PROBLEM REQUIREMENTS: Excluding all pictures, please output the listing exactly.

RECORD EXTRACTS:
----------------

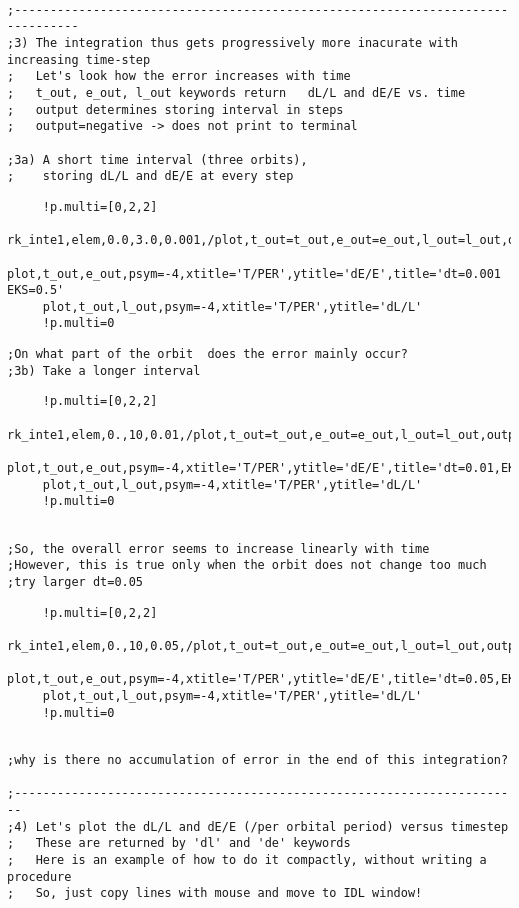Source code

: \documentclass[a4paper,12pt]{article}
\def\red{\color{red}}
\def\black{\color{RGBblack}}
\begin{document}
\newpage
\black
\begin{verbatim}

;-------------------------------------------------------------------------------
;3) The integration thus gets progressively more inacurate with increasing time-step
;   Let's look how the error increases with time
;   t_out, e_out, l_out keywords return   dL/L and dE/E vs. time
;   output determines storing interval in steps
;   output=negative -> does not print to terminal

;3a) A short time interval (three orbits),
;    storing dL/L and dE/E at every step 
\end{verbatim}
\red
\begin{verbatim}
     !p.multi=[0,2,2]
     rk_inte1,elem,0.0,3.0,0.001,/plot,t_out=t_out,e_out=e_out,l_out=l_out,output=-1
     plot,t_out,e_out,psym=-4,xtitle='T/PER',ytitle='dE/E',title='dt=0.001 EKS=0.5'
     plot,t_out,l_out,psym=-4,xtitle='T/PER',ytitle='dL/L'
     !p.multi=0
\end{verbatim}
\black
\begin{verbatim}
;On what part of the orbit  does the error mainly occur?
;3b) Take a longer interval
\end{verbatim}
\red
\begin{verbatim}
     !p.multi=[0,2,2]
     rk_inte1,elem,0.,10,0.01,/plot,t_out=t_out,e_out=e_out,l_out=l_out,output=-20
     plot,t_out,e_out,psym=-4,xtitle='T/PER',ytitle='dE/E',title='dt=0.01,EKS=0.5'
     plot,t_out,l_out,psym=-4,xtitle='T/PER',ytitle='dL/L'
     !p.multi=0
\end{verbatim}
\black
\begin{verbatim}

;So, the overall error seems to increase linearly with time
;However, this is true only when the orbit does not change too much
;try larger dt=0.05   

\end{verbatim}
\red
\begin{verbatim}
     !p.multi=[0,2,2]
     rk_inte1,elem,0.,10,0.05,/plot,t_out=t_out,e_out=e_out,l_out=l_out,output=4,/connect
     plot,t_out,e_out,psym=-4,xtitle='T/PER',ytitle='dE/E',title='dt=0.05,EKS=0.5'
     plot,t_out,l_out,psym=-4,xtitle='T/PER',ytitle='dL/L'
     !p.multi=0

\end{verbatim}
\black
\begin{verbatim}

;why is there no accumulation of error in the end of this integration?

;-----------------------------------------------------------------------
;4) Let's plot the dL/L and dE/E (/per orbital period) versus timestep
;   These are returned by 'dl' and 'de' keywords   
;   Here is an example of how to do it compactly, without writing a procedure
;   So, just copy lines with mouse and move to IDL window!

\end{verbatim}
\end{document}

----------------

REPLY:
Source code

: \documentclass[a4paper,12pt]{article}
\def\red{\color{red}}
\def\black{\color{RGBblack}}
\begin{document}
\newpage
\black
\begin{verbatim}

;-------------------------------------------------------------------------------
;3) The integration thus gets progressively more inacurate with increasing time-step
;   Let's look how the error increases with time
;   t_out, e_out, l_out keywords return   dL/L and dE/E vs. time
;   output determines storing interval in steps
;   output=negative -> does not print to terminal

;3a) A short time interval (three orbits),
;    storing dL/L and dE/E at every step 
\end{verbatim}
\red
\begin{verbatim}
     !p.multi=[0,2,2]
     rk_inte1,elem,0.0,3.0,0.001,/plot,t_out=t_out,e_out=e_out,l_out=l_out,output=-1
     plot,t_out,e_out,psym=-4,xtitle='T/PER',ytitle='dE/E',title='dt=0.001 EKS=0.5'
     plot,t_out,l_out,psym=-4,xtitle='T/PER',ytitle='dL/L'
     !p.multi=0
\end{verbatim}
\black
\begin{verbatim}
;On what part of the orbit  does the error mainly occur?
;3b) Take a longer interval
\end{verbatim}
\red
\begin{verbatim}
     !p.multi=[0,2,2]
     rk_inte1,elem,0.,10,0.01,/plot,t_out=t_out,e_out=e_out,l_out=l_out,output=-20
     plot,t_out,e_out,psym=-4,xtitle='T/PER',ytitle='dE/E',title='dt=0.01,EKS=0.5'
     plot,t_out,l_out,psym=-4,xtitle='T/PER',ytitle='dL/L'
     !p.multi=0
\end{verbatim}
\black
\begin{verbatim}

;So, the overall error seems to increase linearly with time
;However, this is true only when the orbit does not change too much
;try larger dt=0.05   

\end{verbatim}
\red
\begin{verbatim}
     !p.multi=[0,2,2]
     rk_inte1,elem,0.,10,0.05,/plot,t_out=t_out,e_out=e_out,l_out=l_out,output=4,/connect
     plot,t_out,e_out,psym=-4,xtitle='T/PER',ytitle='dE/E',title='dt=0.05,EKS=0.5'
     plot,t_out,l_out,psym=-4,xtitle='T/PER',ytitle='dL/L'
     !p.multi=0

\end{verbatim}
\black
\begin{verbatim}

;why is there no accumulation of error in the end of this integration?

;-----------------------------------------------------------------------
;4) Let's plot the dL/L and dE/E (/per orbital period) versus timestep
;   These are returned by 'dl' and 'de' keywords   
;   Here is an example of how to do it compactly, without writing a procedure
;   So, just copy lines with mouse and move to IDL window!

\end{verbatim}
\end{document}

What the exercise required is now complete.